Via Association of Pedestrian and Bicycle Professionals listserve (posting & access requires membership): http://bit.ly/11TDXiS
-> According to a May 8th Oregon Live article, "Cycling's not just hip and healthy; it's becoming big business in Oregon, a new study shows. Recreational bicycle travel accounts for $400 million of Oregon's annual $9 billion tourism industry, according to the Oregon Bicycle Travel Survey (http://bit.ly/10cf6Al) released Wednesday by the state's tourism agency, Travel Oregon..."
"It's the first time the state has quantified spending on organized bike rides, races and other non-commuting trips. Additionally, their survey broke cycling activity down by region, and showed where the spinoff spending goes..."
-> According to a May 14th U.S. PIRG new release, "As the average number of miles driven by Americans heads into its eighth year of decline, a new report from the U.S. PIRG Education Fund finds that the slowdown in driving is likely to continue. Baby Boomers are moving out of the phase in their life when they do the most commuting, while driving-averse Millennials move into that phase. These demographic changes and other factors will likely keep driving down for decades, according to the report, "A New Direction: Our Changing Relationship with Driving and the Implications for America's Future" (http://bit.ly/1160r8L)..."
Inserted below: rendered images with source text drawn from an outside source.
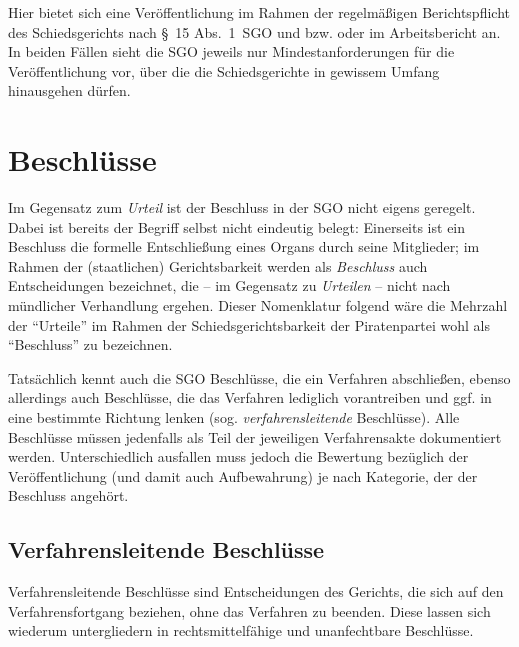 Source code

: Hier bietet sich eine Veröffentlichung im Rahmen der regelmäßigen Berichtspflicht des Schiedsgerichts nach \S~15 Abs.~1~SGO und bzw. oder im Arbeitsbericht an.
In beiden Fällen sieht die SGO jeweils nur Mindestanforderungen für die Veröffentlichung vor, über die die Schiedsgerichte in gewissem Umfang hinausgehen dürfen.

\section{Beschlüsse}
\label{Dokumentation:Beschlüsse}
Im Gegensatz zum \emph{Urteil} ist der Beschluss in der SGO nicht eigens geregelt.
Dabei ist bereits der Begriff selbst nicht eindeutig belegt:
Einerseits ist ein Beschluss die formelle Entschließung eines Organs durch seine Mitglieder; im Rahmen der (staatlichen) Gerichtsbarkeit werden als \emph{Beschluss} auch Entscheidungen bezeichnet, die -- im Gegensatz zu \emph{Urteilen} -- nicht nach mündlicher Verhandlung ergehen.
Dieser Nomenklatur folgend wäre die Mehrzahl der \enquote{Urteile} im Rahmen der Schiedsgerichtsbarkeit der Piratenpartei wohl als \enquote{Beschluss} zu bezeichnen.%

Tatsächlich kennt auch die SGO Beschlüsse, die ein Verfahren abschließen, ebenso allerdings auch Beschlüsse, die das Verfahren lediglich vorantreiben und ggf. in eine bestimmte Richtung lenken (sog. \emph{verfahrensleitende} Beschlüsse).
Alle Beschlüsse müssen jedenfalls als Teil der jeweiligen Verfahrensakte dokumentiert werden.
Unterschiedlich ausfallen muss jedoch die Bewertung bezüglich der Veröffentlichung (und damit auch Aufbewahrung) je nach Kategorie, der der Beschluss angehört.

\subsection{Verfahrensleitende Beschlüsse}
\label{Dokumentation:Beschlüsse:Verfahrensleitend}
Verfahrensleitende Beschlüsse sind Entscheidungen des Gerichts, die sich auf den Verfahrensfortgang beziehen, ohne das Verfahren zu beenden.
Diese lassen sich wiederum untergliedern in rechtsmittelfähige und unanfechtbare Beschlüsse.

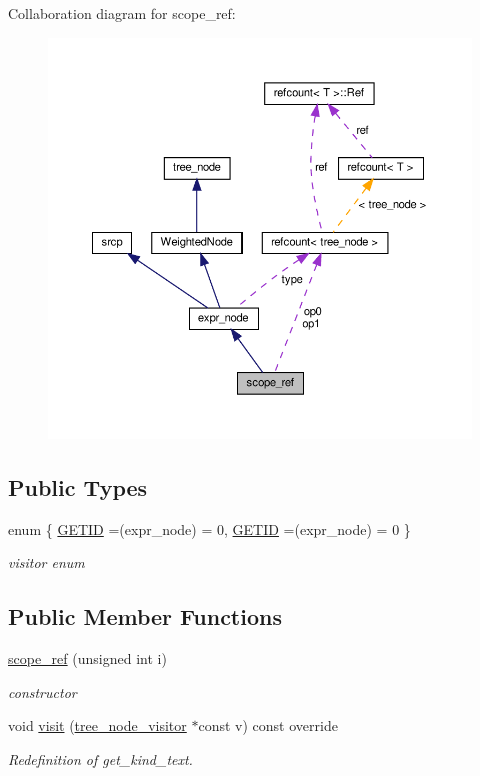 Collaboration diagram for scope\+\_\+ref\+:
\nopagebreak
\begin{figure}[H]
\begin{center}
\leavevmode
\includegraphics[width=350pt]{d6/d79/structscope__ref__coll__graph}
\end{center}
\end{figure}
\subsection*{Public Types}
\begin{DoxyCompactItemize}
\item 
enum \{ \hyperlink{structscope__ref_aa93f4d3dc24c061ec33661afc980402aac9a60e96d22d3ba0bcf73e6bc0891e9a}{G\+E\+T\+ID} =(expr\+\_\+node) = 0, 
\hyperlink{structscope__ref_aa93f4d3dc24c061ec33661afc980402aac9a60e96d22d3ba0bcf73e6bc0891e9a}{G\+E\+T\+ID} =(expr\+\_\+node) = 0
 \}\begin{DoxyCompactList}\small\item\em visitor enum \end{DoxyCompactList}
\end{DoxyCompactItemize}
\subsection*{Public Member Functions}
\begin{DoxyCompactItemize}
\item 
\hyperlink{structscope__ref_a1d9b96a3fcf6fcc4134ba46be547eeb7}{scope\+\_\+ref} (unsigned int i)
\begin{DoxyCompactList}\small\item\em constructor \end{DoxyCompactList}\item 
void \hyperlink{structscope__ref_ab9bfdbf6812bceab436f39ea51304058}{visit} (\hyperlink{classtree__node__visitor}{tree\+\_\+node\+\_\+visitor} $\ast$const v) const override
\begin{DoxyCompactList}\small\item\em Redefinition of get\+\_\+kind\+\_\+text. \end{DoxyCompactList}\end{DoxyCompactItemize}
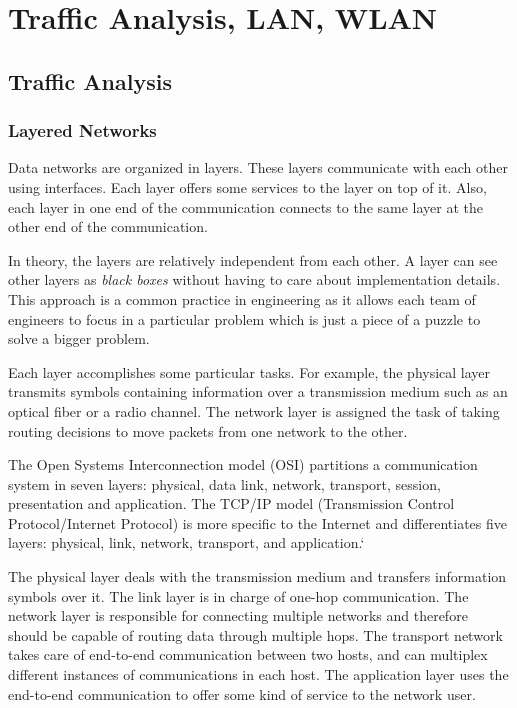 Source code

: \chapter{Traffic Analysis, LAN, WLAN}

\section{Traffic Analysis}

\subsection{Layered Networks}
Data networks are organized in layers.
These layers communicate with each other using interfaces.
Each layer offers some services to the layer on top of it.
Also, each layer in one end of the communication connects to the same layer at the other end of the communication.

In theory, the layers are relatively independent from each other.
A layer can see other layers as \emph{black boxes} without having to care about implementation details.
This approach is a common practice in engineering as it allows each team of engineers to focus in a particular problem which is just a piece of a puzzle to solve a bigger problem.

Each layer accomplishes some particular tasks.
For example, the physical layer transmits symbols containing information over a transmission medium such as an optical fiber or a radio channel.
The network layer is assigned the task of taking routing decisions to move packets from one network to the other.

The Open Systems Interconnection model (OSI) partitions a communication system in seven layers: physical, data link, network, transport, session, presentation and application.
The TCP/IP model (Transmission Control Protocol/Internet Protocol) is more specific to the Internet and differentiates five layers: physical, link, network, transport, and application.`

The physical layer deals with the transmission medium and transfers information symbols over it.
The link layer is in charge of one-hop communication.
The network layer is responsible for connecting multiple networks and therefore should be capable of routing data through multiple hops.
The transport network takes care of end-to-end communication between two hosts, and can multiplex different instances of communications in each host.
The application layer uses the end-to-end communication to offer some kind of service to the network user.


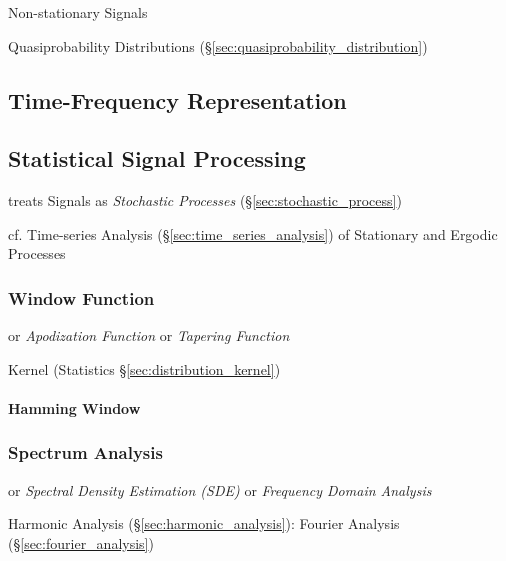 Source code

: Non-stationary Signals

\fist Quasiprobability Distributions
(\S\ref{sec:quasiprobability_distribution})



\subsection{Time-Frequency Representation}
\label{sec:time_frequency_representation}



\subsection{Statistical Signal Processing}\label{sec:statistical_signal}

treats Signals as \emph{Stochastic Processes} (\S\ref{sec:stochastic_process})

\fist cf. Time-series Analysis (\S\ref{sec:time_series_analysis}) of Stationary
and Ergodic Processes



\subsubsection{Window Function}\label{sec:window_function}

or \emph{Apodization Function} or \emph{Tapering Function}

\fist Kernel (Statistics \S\ref{sec:distribution_kernel})



\paragraph{Hamming Window}\label{sec:hamming_window}\hfill



\subsubsection{Spectrum Analysis}\label{sec:spectrum_analysis}

or \emph{Spectral Density Estimation (SDE)} or \emph{Frequency Domain Analysis}

Harmonic Analysis (\S\ref{sec:harmonic_analysis}): Fourier Analysis
(\S\ref{sec:fourier_analysis})

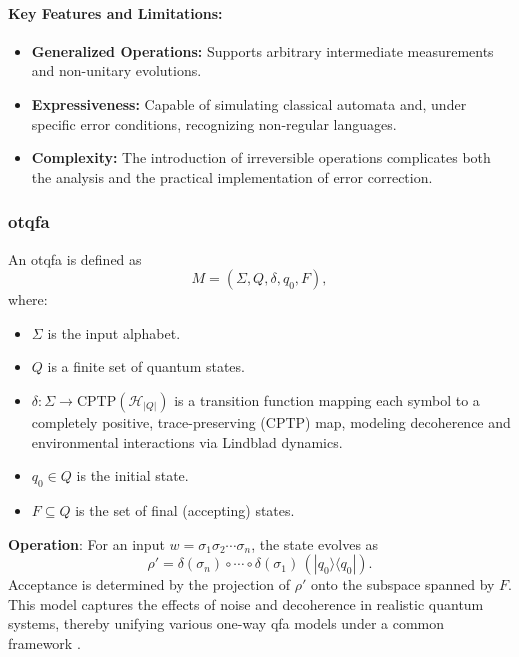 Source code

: \paragraph{Key Features and Limitations:}
\begin{itemize}
    \item \textbf{Generalized Operations:} Supports arbitrary intermediate measurements and non-unitary evolutions.
    \item \textbf{Expressiveness:} Capable of simulating classical automata and, under specific error conditions, recognizing non-regular languages.
    \item \textbf{Complexity:} The introduction of irreversible operations complicates both the analysis and the practical implementation of error correction.
\end{itemize}

\subsubsection{\acrfull{otqfa}}
\label{sssec:ot-qfa}
\begin{definition}
An \gls{otqfa} is defined as 
\[
M = (\Sigma, Q, \delta, q_0, F),
\]
where:
\begin{itemize}
    \item \( \Sigma \) is the input alphabet.
    \item \( Q \) is a finite set of quantum states.
    \item \( \delta: \Sigma \to \text{CPTP}(\mathcal{H}_{|Q|}) \) is a transition function mapping each symbol to a completely positive, trace-preserving (CPTP) map, modeling decoherence and environmental interactions via Lindblad dynamics.
    \item \( q_0 \in Q \) is the initial state.
    \item \( F \subseteq Q \) is the set of final (accepting) states.
\end{itemize}
\end{definition}

\textbf{Operation}:  
For an input \( w = \sigma_1\sigma_2\cdots\sigma_n \), the state evolves as
\[
\rho' = \delta(\sigma_n) \circ \cdots \circ \delta(\sigma_1) \, (|q_0\rangle\langle q_0|).
\]
Acceptance is determined by the projection of \( \rho' \) onto the subspace spanned by \( F \). This model captures the effects of noise and decoherence in realistic quantum systems, thereby unifying various one-way qfa models under a common framework \cite{hirvensalo2012quantum}.

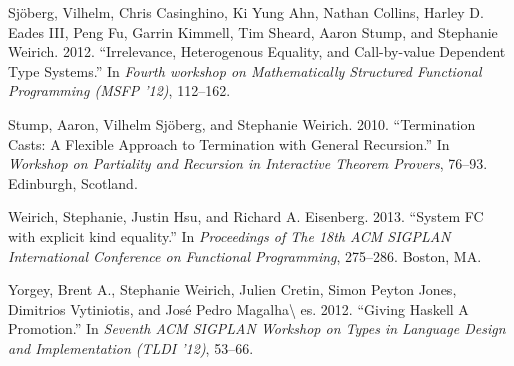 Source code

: \documentclass[]{article}
\begin{document}
Sjöberg, Vilhelm, Chris Casinghino, Ki Yung Ahn, Nathan Collins, Harley
D. Eades III, Peng Fu, Garrin Kimmell, Tim Sheard, Aaron Stump, and
Stephanie Weirich. 2012. ``Irrelevance, Heterogenous Equality, and
Call-by-value Dependent Type Systems.'' In \emph{Fourth workshop on
Mathematically Structured Functional Programming (MSFP '12)}, 112--162.

Stump, Aaron, Vilhelm Sjöberg, and Stephanie Weirich. 2010.
``Termination Casts: A Flexible Approach to Termination with General
Recursion.'' In \emph{Workshop on Partiality and Recursion in
Interactive Theorem Provers}, 76--93. Edinburgh, Scotland.

Weirich, Stephanie, Justin Hsu, and Richard A. Eisenberg. 2013. ``System
FC with explicit kind equality.'' In \emph{Proceedings of The 18th ACM
SIGPLAN International Conference on Functional Programming}, 275--286.
Boston, MA.

Yorgey, Brent A., Stephanie Weirich, Julien Cretin, Simon Peyton Jones,
Dimitrios Vytiniotis, and José Pedro Magalha\textbackslash{} es. 2012.
``Giving Haskell A Promotion.'' In \emph{Seventh ACM SIGPLAN Workshop on
Types in Language Design and Implementation (TLDI '12)}, 53--66.
\end{document}
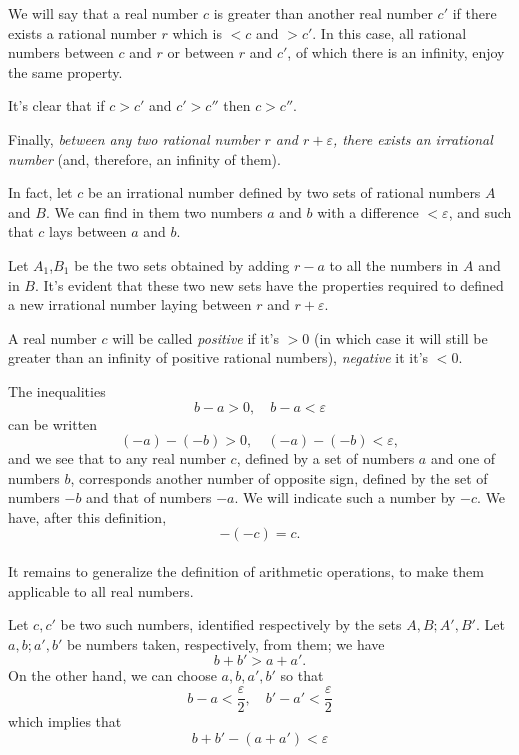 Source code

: \documentclass[10pt,letterpaper]{book}
\renewcommand\epsilon{\varepsilon}
\theoremstyle{definition}
\begin{document}
We will say that a real number $c$ is greater than another real number $c'$ if there exists a rational number $r$ which is $<c$ and $> c'$. In this case, all rational numbers between $c$ and $r$ or between $r$ and $c'$, of which there is an infinity, enjoy the same property.

It's clear that if $c> c'$ and $c' > c''$ then $c > c''$.

Finally, \textit{between any two rational number $r$ and $r+\epsilon$, there exists an irrational number} (and, therefore, an infinity of them).


In fact, let $c$ be an irrational number defined by two sets of rational numbers $A$ and $B$. We can find in them two numbers $a$ and $b$ with a difference $<\epsilon$, and such that $c$ lays between $a$ and $b$.

Let $A_1$,$B_1$ be the two sets obtained by adding $r-a$ to all the numbers in $A$ and in $B$. It's evident that these two new sets have the properties required to defined a new irrational number laying between $r$ and $r+\epsilon$.

A real number $c$ will be called \textit{positive} if it's $> 0$ (in which case it will still be greater than an infinity of positive rational numbers), \textit{negative} it it's $< 0$.

The inequalities
\[
  b-a > 0,\quad b-a < \epsilon
\]
can be written
\[
  (-a) - (-b) > 0,\quad (-a)-(-b) < \epsilon,
\]
and we see that to any real number $c$, defined by a set of numbers $a$ and one of numbers $b$, corresponds another number of opposite sign, defined by the set of numbers $-b$ and that of numbers $-a$. We will indicate such a number by $-c$. We have, after this definition,
\[
  -(-c) = c.
\]

\paragraph{} It remains to generalize the definition of arithmetic operations, to make them applicable to all real numbers.

Let $c, c'$ be two such numbers, identified respectively by the sets $A, B; A', B'$. Let $a,b;a', b'$ be numbers taken, respectively, from them; we have
\[
  b+b' > a+a'.
\]
On the other hand, we can choose $a,b,a',b'$ so that
\[
  b-a < \frac \epsilon 2,\quad b'-a' < \frac \epsilon 2
\]
which implies that
\[
  b + b' - (a + a')< \epsilon
\]

\end{document}
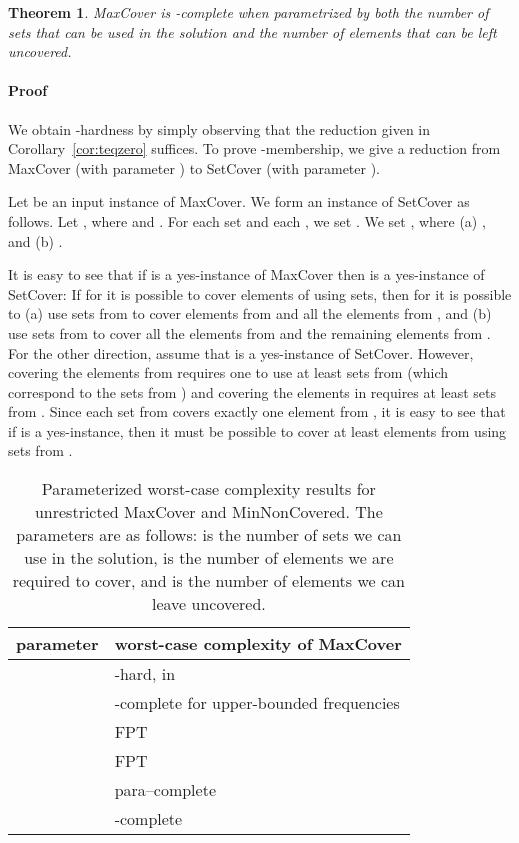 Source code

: \documentclass[11pt]{article}
\newtheorem{theorem}{Theorem}
\newenvironment{proof}{\paragraph{Proof}}{\hfill\medskip}
\begin{document}
\begin{theorem}
  MaxCover is -complete when parametrized by both the number
   of sets that can be used in the solution and the number  of
  elements that can be left uncovered.
\end{theorem}
\begin{proof}
  We obtain -hardness by simply observing that the reduction
  given in Corollary~\ref{cor:teqzero} suffices. To prove
  -membership, we give a reduction from MaxCover (with
  parameter ) to SetCover (with parameter ).

  Let  be an input instance of MaxCover.  We
  form an instance  of SetCover as follows.
  Let , where 
  and . For each set 
  and each , we set .  We set
  , where (a) , and (b) .

  It is easy to see that if  is a yes-instance of MaxCover
  then  is a yes-instance of SetCover: If for  it is possible
  to cover  elements of  using  sets, then for  it is
  possible to (a) use  sets from  to cover 
  elements from  and all the elements from , and (b) use 
  sets from  to cover all the elements from  and the
  remaining  elements from .  For the other direction, assume
  that  is a yes-instance of SetCover. However, covering the
  elements from  requires one to use at least  sets from
   (which correspond to the sets from ) and
  covering the elements in  requires at least  sets from
  . Since each set from  covers exactly one
  element from , it is easy to see that if  is a yes-instance,
  then it must be possible to cover at least  elements from
   using  sets from .
\end{proof}





\begin{table}
  \begin{center}
    \begin{tabular}{r|l}
      parameter  & {worst-case complexity of MaxCover} \\
      \hline
      \multirow{2}{*}{}      & {-hard, in }\\
               &  -complete for upper-bounded frequencies\\
      \rule{0cm}{5.5mm} 
            & FPT~\cite{bla:j:partial-set-cover} \\
        & FPT~\cite{bla:j:partial-set-cover} \\
      \rule{0cm}{5.5mm} 
           & para--complete \\
       & -complete   \\
  \end{tabular}
  \caption{\label{tab:complexity}Parameterized worst-case complexity
    results for unrestricted MaxCover and MinNonCovered. The
    parameters are as follows:  is the number of sets we can use in
    the solution,  is the number of elements we are required to
    cover, and  is the number of elements we can leave
    uncovered.}
  \end{center}
\end{table}
\end{document}
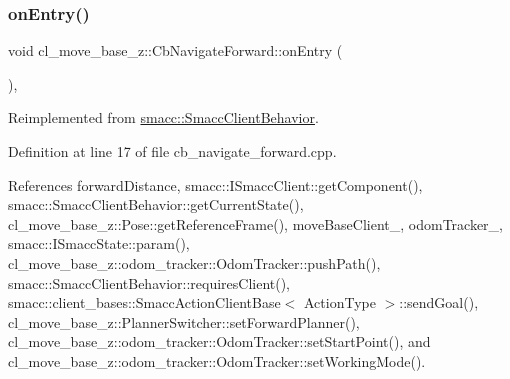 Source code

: \subsubsection{\texorpdfstring{on\+Entry()}{onEntry()}}
{\footnotesize\ttfamily void cl\+\_\+move\+\_\+base\+\_\+z\+::\+Cb\+Navigate\+Forward\+::on\+Entry (\begin{DoxyParamCaption}{ }\end{DoxyParamCaption})\hspace{0.3cm}{\ttfamily [override]}, {\ttfamily [virtual]}}



Reimplemented from \hyperlink{classsmacc_1_1SmaccClientBehavior_a7962382f93987c720ad432fef55b123f}{smacc\+::\+Smacc\+Client\+Behavior}.



Definition at line 17 of file cb\+\_\+navigate\+\_\+forward.\+cpp.



References forward\+Distance, smacc\+::\+I\+Smacc\+Client\+::get\+Component(), smacc\+::\+Smacc\+Client\+Behavior\+::get\+Current\+State(), cl\+\_\+move\+\_\+base\+\_\+z\+::\+Pose\+::get\+Reference\+Frame(), move\+Base\+Client\+\_\+, odom\+Tracker\+\_\+, smacc\+::\+I\+Smacc\+State\+::param(), cl\+\_\+move\+\_\+base\+\_\+z\+::odom\+\_\+tracker\+::\+Odom\+Tracker\+::push\+Path(), smacc\+::\+Smacc\+Client\+Behavior\+::requires\+Client(), smacc\+::client\+\_\+bases\+::\+Smacc\+Action\+Client\+Base$<$ Action\+Type $>$\+::send\+Goal(), cl\+\_\+move\+\_\+base\+\_\+z\+::\+Planner\+Switcher\+::set\+Forward\+Planner(), cl\+\_\+move\+\_\+base\+\_\+z\+::odom\+\_\+tracker\+::\+Odom\+Tracker\+::set\+Start\+Point(), and cl\+\_\+move\+\_\+base\+\_\+z\+::odom\+\_\+tracker\+::\+Odom\+Tracker\+::set\+Working\+Mode().



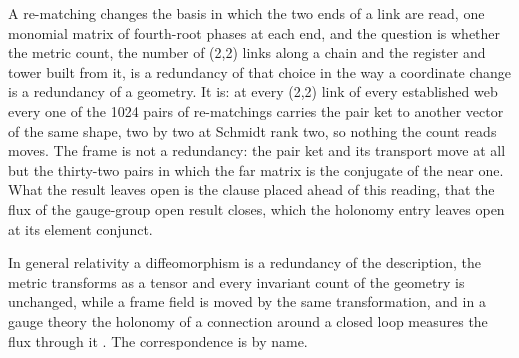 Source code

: A re-matching changes the basis in which the two ends of a link are read, one monomial matrix of fourth-root phases at each end, and the question is whether the metric count, the number of (2,2) links along a chain and the register and tower built from it, is a redundancy of that choice in the way a coordinate change is a redundancy of a geometry. It is: at every (2,2) link of every established web every one of the 1024 pairs of re-matchings carries the pair ket to another vector of the same shape, two by two at Schmidt rank two, so nothing the count reads moves. The frame is not a redundancy: the pair ket and its transport move at all but the thirty-two pairs in which the far matrix is the conjugate of the near one. What the result leaves open is the clause placed ahead of this reading, that the flux of the gauge-group open result closes, which the holonomy entry leaves open at its element conjunct.
\begin{chbridge}
In general relativity a diffeomorphism is a redundancy of the description, the metric transforms as a tensor and every invariant count of the geometry is unchanged, while a frame field is moved by the same transformation, and in a gauge theory the holonomy of a connection around a closed loop measures the flux through it \cite{Wald1984,Peskin1995}. The correspondence is by name.
\end{chbridge}
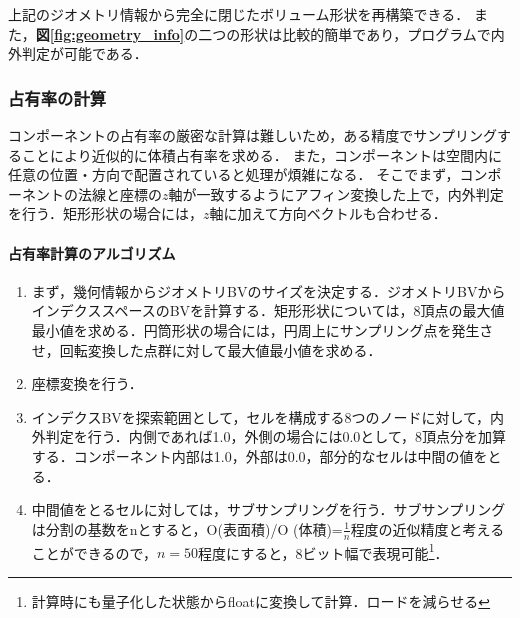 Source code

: 上記のジオメトリ情報から完全に閉じたボリューム形状を再構築できる．
また，\textbf{図\ref{fig:geometry_info}}の二つの形状は比較的簡単であり，プログラムで内外判定が可能である．

%
\subsubsection{占有率の計算}
コンポーネントの占有率の厳密な計算は難しいため，ある精度でサンプリングすることにより近似的に体積占有率を求める．
また，コンポーネントは空間内に任意の位置・方向で配置されていると処理が煩雑になる．
そこでまず，コンポーネントの法線と座標の$z$軸が一致するようにアフィン変換した上で，内外判定を行う．矩形形状の場合には，$z$軸に加えて方向ベクトルも合わせる．

\paragraph{占有率計算のアルゴリズム}

\begin{enumerate}
\item まず，幾何情報からジオメトリBVのサイズを決定する．ジオメトリBVからインデクススペースのBVを計算する．矩形形状については，8頂点の最大値最小値を求める．円筒形状の場合には，円周上にサンプリング点を発生させ，回転変換した点群に対して最大値最小値を求める．
\item 座標変換を行う．
\item インデクスBVを探索範囲として，セルを構成する8つのノードに対して，内外判定を行う．内側であれば1.0，外側の場合には0.0として，8頂点分を加算する．コンポーネント内部は1.0，外部は0.0，部分的なセルは中間の値をとる．
\item 中間値をとるセルに対しては，サブサンプリングを行う．サブサンプリングは分割の基数をnとすると，O(表面積)/O (体積)=$\frac{1}{n}$程度の近似精度と考えることができるので，$n=50$程度にすると，8ビット幅で表現可能\footnote{計算時にも量子化した状態からfloatに変換して計算．ロードを減らせる}．
\end{enumerate}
"Yet, government forecasts of future vehicle travel continue to assume steady increases in driving, despite the changing trends seen over the past decade. Those forecasts are used to justify spending vast sums on new and expanded highways, even as repairs to existing roads and bridges remain neglected, and even as public transit systems with growing ridership face cutbacks..."
"The report examines a number of high-profile official transportation forecasts and finds a consistent pattern of overestimating how much Americans will drive. The official forecasts examined all fall above even the most conservative scenarios forecast in the report and all seem to be based on the assumption that the ongoing driving growth of the Driving Boom will last forever..."
See an infographic that describes this report's chief findings: http://bit.ly/13F6aI5
-> According to a recent CHEO Research Institute abstract posting, "This longitudinal pilot-study (Associations Between Neighbourhood Walkability, Active School Transport and Physical Activity Levels in Primary and Secondary School Students: A Pilot-Study http://bit.ly/17WIkuC) examined the associations of neighbourhood walkability with active school transport (AST) and pedometer-determined physical activity (PA) immediately before and after the transition from primary to secondary school..."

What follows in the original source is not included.